Steps/Procedure in Legal Separation Cases

When filing a petition for legal separation, the petitioner-spouse must consider a number of factors. One, there must be a ground for legal separation (see Grounds for Legal Separation), which is different from the grounds for annulment or declaration of nullity (see Grounds for Annulment and Grounds for Declaration of Nullity). Two, legal separation does not result to the dissolution of marriage, which means that none of the spouses can remarry even if the petition is granted. Three, the procedure for legal separation is different from that of annulment or declaration of nullity (see Procedure for Annulment or Declaration of Nullity), but the duration and costs are comparably the same. The procedure for legal separation, based on A.M. No. 02-11-11-SC dated 4 March 2003, is discussed below.

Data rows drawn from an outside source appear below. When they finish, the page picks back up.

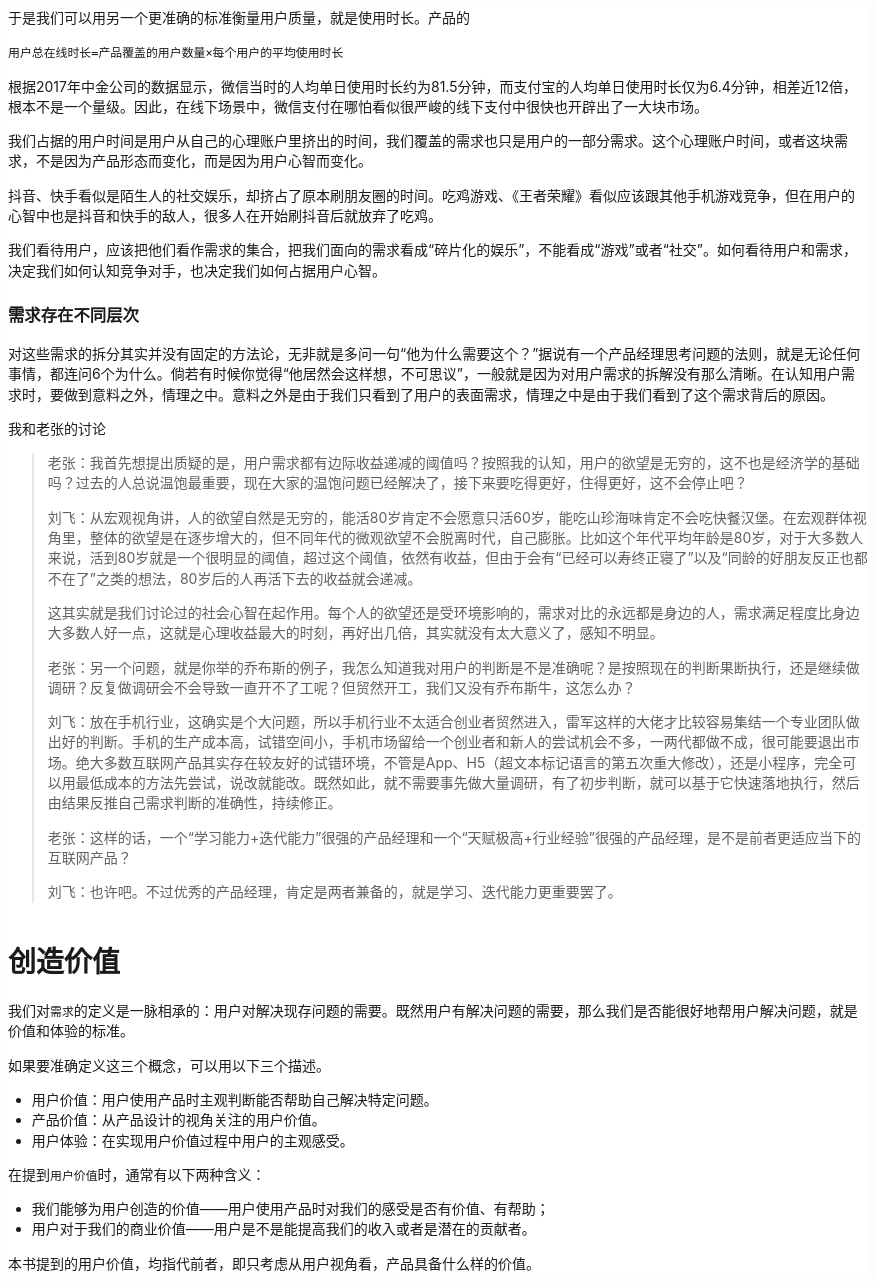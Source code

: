 于是我们可以用另一个更准确的标准衡量用户质量，就是使用时长。产品的

    用户总在线时长=产品覆盖的用户数量×每个用户的平均使用时长

根据2017年中金公司的数据显示，微信当时的人均单日使用时长约为81.5分钟，而支付宝的人均单日使用时长仅为6.4分钟，相差近12倍，根本不是一个量级。因此，在线下场景中，微信支付在哪怕看似很严峻的线下支付中很快也开辟出了一大块市场。

我们占据的用户时间是用户从自己的心理账户里挤出的时间，我们覆盖的需求也只是用户的一部分需求。这个心理账户时间，或者这块需求，不是因为产品形态而变化，而是因为用户心智而变化。

抖音、快手看似是陌生人的社交娱乐，却挤占了原本刷朋友圈的时间。吃鸡游戏、《王者荣耀》看似应该跟其他手机游戏竞争，但在用户的心智中也是抖音和快手的敌人，很多人在开始刷抖音后就放弃了吃鸡。

我们看待用户，应该把他们看作需求的集合，把我们面向的需求看成“碎片化的娱乐”，不能看成“游戏”或者“社交”。如何看待用户和需求，决定我们如何认知竞争对手，也决定我们如何占据用户心智。

### 需求存在不同层次
对这些需求的拆分其实并没有固定的方法论，无非就是多问一句“他为什么需要这个？”据说有一个产品经理思考问题的法则，就是无论任何事情，都连问6个为什么。倘若有时候你觉得“他居然会这样想，不可思议”，一般就是因为对用户需求的拆解没有那么清晰。在认知用户需求时，要做到意料之外，情理之中。意料之外是由于我们只看到了用户的表面需求，情理之中是由于我们看到了这个需求背后的原因。

我和老张的讨论

>老张：我首先想提出质疑的是，用户需求都有边际收益递减的阈值吗？按照我的认知，用户的欲望是无穷的，这不也是经济学的基础吗？过去的人总说温饱最重要，现在大家的温饱问题已经解决了，接下来要吃得更好，住得更好，这不会停止吧？
>
>刘飞：从宏观视角讲，人的欲望自然是无穷的，能活80岁肯定不会愿意只活60岁，能吃山珍海味肯定不会吃快餐汉堡。在宏观群体视角里，整体的欲望是在逐步增大的，但不同年代的微观欲望不会脱离时代，自己膨胀。比如这个年代平均年龄是80岁，对于大多数人来说，活到80岁就是一个很明显的阈值，超过这个阈值，依然有收益，但由于会有“已经可以寿终正寝了”以及“同龄的好朋友反正也都不在了”之类的想法，80岁后的人再活下去的收益就会递减。
>
>这其实就是我们讨论过的社会心智在起作用。每个人的欲望还是受环境影响的，需求对比的永远都是身边的人，需求满足程度比身边大多数人好一点，这就是心理收益最大的时刻，再好出几倍，其实就没有太大意义了，感知不明显。
>
>老张：另一个问题，就是你举的乔布斯的例子，我怎么知道我对用户的判断是不是准确呢？是按照现在的判断果断执行，还是继续做调研？反复做调研会不会导致一直开不了工呢？但贸然开工，我们又没有乔布斯牛，这怎么办？
>
>刘飞：放在手机行业，这确实是个大问题，所以手机行业不太适合创业者贸然进入，雷军这样的大佬才比较容易集结一个专业团队做出好的判断。手机的生产成本高，试错空间小，手机市场留给一个创业者和新人的尝试机会不多，一两代都做不成，很可能要退出市场。绝大多数互联网产品其实存在较友好的试错环境，不管是App、H5（超文本标记语言的第五次重大修改），还是小程序，完全可以用最低成本的方法先尝试，说改就能改。既然如此，就不需要事先做大量调研，有了初步判断，就可以基于它快速落地执行，然后由结果反推自己需求判断的准确性，持续修正。
>
>老张：这样的话，一个“学习能力+迭代能力”很强的产品经理和一个“天赋极高+行业经验”很强的产品经理，是不是前者更适应当下的互联网产品？
>
>刘飞：也许吧。不过优秀的产品经理，肯定是两者兼备的，就是学习、迭代能力更重要罢了。

# 创造价值
我们对`需求`的定义是一脉相承的：用户对解决现存问题的需要。既然用户有解决问题的需要，那么我们是否能很好地帮用户解决问题，就是价值和体验的标准。

如果要准确定义这三个概念，可以用以下三个描述。

- 用户价值：用户使用产品时主观判断能否帮助自己解决特定问题。
- 产品价值：从产品设计的视角关注的用户价值。
- 用户体验：在实现用户价值过程中用户的主观感受。

在提到`用户价值`时，通常有以下两种含义：
- 我们能够为用户创造的价值——用户使用产品时对我们的感受是否有价值、有帮助；
- 用户对于我们的商业价值——用户是不是能提高我们的收入或者是潜在的贡献者。

本书提到的用户价值，均指代前者，即只考虑从用户视角看，产品具备什么样的价值。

Requirements and Procedure in Legal Separation in the Philippines

In basic terms, the procedure involves: (a) the filing of the petition; (b) conduct of the collusion investigation, when necessary; (c) conduct of the pre-trial conference; (d) trial proper; (e) issuance of decision; and (f) registration of Decree of Legal Separation. The entire process is discussed in more detail below.


A petition for legal separation may be filed only by the husband or the wife, as the case may be within five years from the time of the occurrence of any of the grounds for legal separation. [see Grounds for Legal Separation]

Obviously, the petition may only be filed by the innocent spouse (in other words, not the spouse who gave rise to the ground for legal separation).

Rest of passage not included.